Collected data:
BEGIN

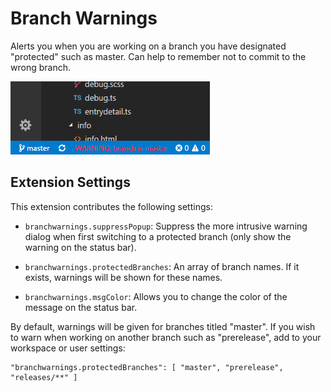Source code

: # Branch Warnings

Alerts you when you are working on a branch you have designated "protected" such as master. Can help to remember not to commit to the wrong branch.

![screenshot](images/warning.png)

## Extension Settings

This extension contributes the following settings:

* `branchwarnings.suppressPopup`: Suppress the more intrusive warning dialog when first switching to a protected branch (only show the warning on the status bar).

* `branchwarnings.protectedBranches`: An array of branch names. If it exists, warnings will be shown for these names.

* `branchwarnings.msgColor`: Allows you to change the color of the message on the status bar.

By default, warnings will be given for branches titled "master". If you wish to warn when working on another branch such as "prerelease", add to your workspace or user settings:
```
"branchwarnings.protectedBranches": [ "master", "prerelease", "releases/**" ]
```
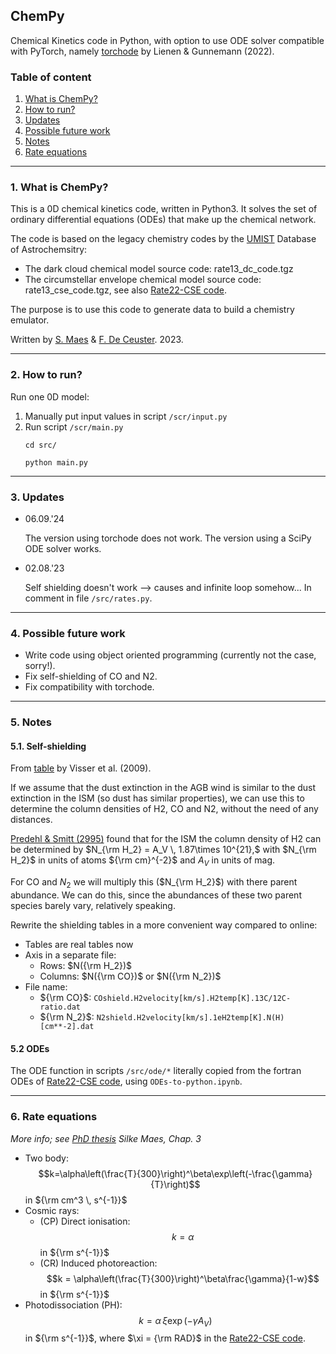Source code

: ## ChemPy
Chemical Kinetics code in Python, with option to use ODE solver compatible with PyTorch, namely [torchode](https://github.com/martenlienen/torchode) by Lienen & Gunnemann (2022).

### Table of content
1. [What is ChemPy?](#what)
2. [How to run?](#run)
3. [Updates](#updates)
4. [Possible future work](#future)
5. [Notes](#notes)
6. [Rate equations](#rates)

---
### 1. What is ChemPy? <a name="what"></a>

This is a 0D chemical kinetics code, written in Python3. It solves the set of ordinary differential equations (ODEs) that make up the chemical network.

The code is based on the legacy chemistry codes by the [UMIST](http://udfa.ajmarkwick.net/index.php?mode=downloads) Database of Astrochemsitry:
- The dark cloud chemical model source code: rate13_dc_code.tgz
- The circumstellar envelope chemical model source code: rate13_cse_code.tgz, see also [Rate22-CSE code](https://github.com/MarieVdS/rate22_cse_code).

The purpose is to use this code to generate data to build a chemistry emulator.

Written by [S. Maes](https://github.com/silkemaes) & [F. De Ceuster](https://github.com/FredDeCeuster). 2023.

---
### 2. How to run? <a name="run"></a>

Run one 0D model:
1. Manually put input values in script ```/scr/input.py```
2. Run script ```/scr/main.py```
    ```
    cd src/
    ```
    ```
    python main.py
    ```

---
### 3. Updates <a name="updates"></a>

- 06.09.'24

    The version using torchode does not work. The version using a SciPy ODE solver works.

- 02.08.'23

    Self shielding doesn't work --> causes and infinite loop somehow... In comment in file ```/src/rates.py```.

---
### 4. Possible future work <a name="future"></a>

- Write code using object oriented programming (currently not the case, sorry!).
- Fix self-shielding of CO and N2.
- Fix compatibility with torchode.

---
### 5. Notes <a name="notes"></a>

#### 5.1. Self-shielding

From [table](https://home.strw.leidenuniv.nl/~ewine/photo/CO_photodissociation.html) by Visser et al. (2009).

If we assume that the dust extinction in the AGB wind is similar to the dust extinction in the ISM (so dust has similar properties), we can use this to determine the column densities of H2, CO and N2, without the need of any distances.

[Predehl & Smitt (2995)](https://articles.adsabs.harvard.edu/pdf/1995A%26A...293..889P) found that for the ISM the column density of H2 can be determined by $N_{\rm H_2} = A_V \, 1.87\times 10^{21},$
with $N_{\rm H_2}$ in units of atoms ${\rm cm}^{-2}$ and $A_V$ in units of mag.

For CO and $N_2$ we will multiply this ($N_{\rm H_2}$) with there parent abundance. We can do this, since the abundances of these two parent species barely vary, relatively speaking.

Rewrite the shielding tables in a more convenient way compared to online:
- Tables are real tables now
- Axis in a separate file: 
	- Rows: $N({\rm H_2})$
	- Columns: $N({\rm CO})$ or $N({\rm N_2})$
- File name:
	- ${\rm CO}$: $\texttt{COshield.H2velocity[km/s].H2temp[K].13C/12C-ratio.dat}$
	- ${\rm N_2}$: $\texttt{N2shield.H2velocity[km/s].1eH2temp[K].N(H)[cm**-2].dat}$

#### 5.2 ODEs
The ODE function in scripts ```/src/ode/*``` literally copied from the fortran ODEs of [Rate22-CSE code](https://github.com/MarieVdS/rate22_cse_code), using ```ODEs-to-python.ipynb```.

---

### 6. Rate equations <a name="rates"></a>
*More info; see [PhD thesis](https://fys.kuleuven.be/ster/pub/phd-thesis-silke-maes/phd-thesis-silke-maes) Silke Maes, Chap. 3*
- Two body: $$k=\alpha\left(\frac{T}{300}\right)^\beta\exp\left(-\frac{\gamma}{T}\right)$$ in ${\rm cm^3 \, s^{-1}}$
- Cosmic rays:
	- (CP) Direct ionisation: $$k=\alpha$$ in ${\rm s^{-1}}$
	- (CR) Induced photoreaction: $$k = \alpha\left(\frac{T}{300}\right)^\beta\frac{\gamma}{1-w}$$ in ${\rm s^{-1}}$
- Photodissociation (PH): $$k = \alpha\, \xi \exp (-\gamma A_V)$$ in ${\rm s^{-1}}$, where $\xi = {\rm RAD}$ in the [Rate22-CSE code](https://github.com/MarieVdS/rate22_cse_code).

END

EXERCISE GOAL — Each line that includes the string "such" should be copied from the data.

EXERCISE OUTPUT —
Alerts you when you are working on a branch you have designated "protected" such as master. Can help to remember not to commit to the wrong branch.
By default, warnings will be given for branches titled "master". If you wish to warn when working on another branch such as "prerelease", add to your workspace or user settings:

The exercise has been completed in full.